A arte brasileira está valorizando como as ações no mercado de valores, diz o caipirão simpático de Araras. Caladão contemplativo da Barra do Saí, mestre da pintura humanística, figurante da Família Artística Paulista

Introspectivo, andarilho parisiense, amigão dos amigos do Pepe’s, do Clubinho e do bar do Museu de Arte Moderna, diretor dinâmico da Pinacoteca do Estado. Foi difícil alcançar o antiloquaz Clóvis Graciano na cidade-grande, mas o grande plástico não se furta ao diálogo com “A Tribuna”. Sorve devagar seu legítimo uísque rótulo preto e completa: 

Ela, a arte, vem subindo. Está valorizando pintores que devem ser valorizados pelo seu valor. Se se paga hoje 70 mil por um Di Cavalcanti, é que essa tela de Di vale esse preço: Portinari já teve um quadro vendido por 120 mil. Então, esse quadro “valia” esse preço; o comércio em arte é chato, nada poético, mas válido. E o artista só tem a se valorizar com, isso, se é realmente valorizável. 

 Mas as tendências... 

“... todas as tendências, meu caro, - corta Graciano – são autênticas, se existem, pois a pintura é o resultado do meio social ambiente. Agora, se elas vão subsistir, vão focar, ou não, isso não compete a nós julgarmos – seja ela primitiva, figurativa, abstrata, mágica, surrealista, concreta ou cinética... E a geração que virá depois de nós é que vai julgar-nos. Daí, também a importância da formação cultural e artística dos jovens de hoje.

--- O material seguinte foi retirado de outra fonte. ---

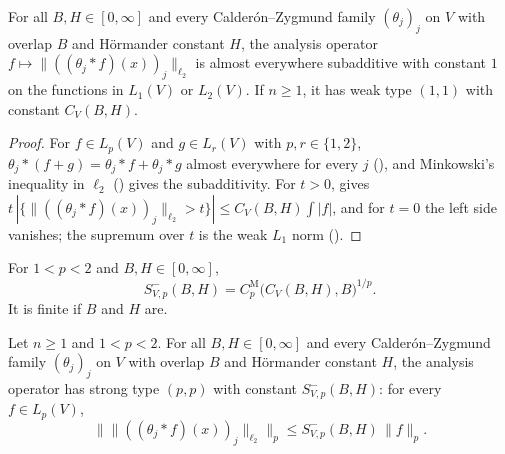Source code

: \begin{lemma}
\label{lem:analysis-subadditive-weak-type}
\leanok
{}
For all $B, H \in [0, \infty]$ and every Calder\'on--Zygmund family $(\theta_j)_j$ on $V$ with
overlap $B$ and H\"ormander constant $H$, the analysis operator
$f \mapsto \|((\theta_j * f)(x))_j\|_{\ell_2}$ is almost everywhere subadditive with constant
$1$ on the functions in $L_1(V)$ or $L_2(V)$. If $n \geq 1$, it has weak type $(1, 1)$ with
constant $C_V(B, H)$.
\end{lemma}

\begin{proof}
\leanok
For $f \in L_p(V)$ and $g \in L_r(V)$ with $p, r \in \{1, 2\}$,
$\theta_j * (f + g) = \theta_j * f + \theta_j * g$ almost everywhere for every $j$
(), and Minkowski's inequality in $\ell_2$ () gives the
subadditivity. For $t > 0$,  gives
$t \, |\{\|((\theta_j * f)(x))_j\|_{\ell_2} > t\}| \leq C_V(B, H) \int |f|$, and for $t = 0$
the left side vanishes; the supremum over $t$ is the weak $L_1$ norm
().
\end{proof}

\begin{definition}
\label{def:cz-const-below}
\leanok
{}
For $1 < p < 2$ and $B, H \in [0, \infty]$,
\[
  S^-_{V,p}(B, H) = C^{\mathrm M}_p\bigl(C_V(B, H), B\bigr)^{1/p} .
\]
It is finite if $B$ and $H$ are.
\end{definition}

\begin{theorem}
\label{thm:cz-analysis-below-two}
\leanok
{}
Let $n \geq 1$ and $1 < p < 2$. For all $B, H \in [0, \infty]$ and every Calder\'on--Zygmund
family $(\theta_j)_j$ on $V$ with overlap $B$ and H\"ormander constant $H$, the analysis
operator has strong type $(p, p)$ with constant $S^-_{V,p}(B, H)$: for every $f \in L_p(V)$,
\[
  \bigl\| \|((\theta_j * f)(x))_j\|_{\ell_2} \bigr\|_p \leq S^-_{V,p}(B, H) \, \|f\|_p .
\]
\end{theorem}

Graciano está oferecendo, com sua mulher aparecida (nascida em Araúja, Portugal), mestra da grande cozinha, aliás, um jantar requintado em sua casa. As paredes da entrada, salas, corredores, todas ocupadas com ex-votos e centenas de quadros arrumados a olho – e só pintura brasileira. Em sua casa de praia do Saí, só tem primitivos, gênero que prestigia. Embora abomine os imitadores ou “exploradores dos primitivos”. Tem dois filhos: Paulo Sérgio, que foi assessor de Delfim Neto e hoje reside em Nova Iorque, dirigindo filiar brasileira de companhia de café solúvel e José Roberto, arquiteto. Ambos casados. Paulo Sérgio e Marília, ela neta de Oswald de Andrade, já lhe deram uma netinha. Mariana. Clóvis brinca: 

Essa menina vai virar notícia. É neta de Oswald de Andrade e Clóvis Graciano... 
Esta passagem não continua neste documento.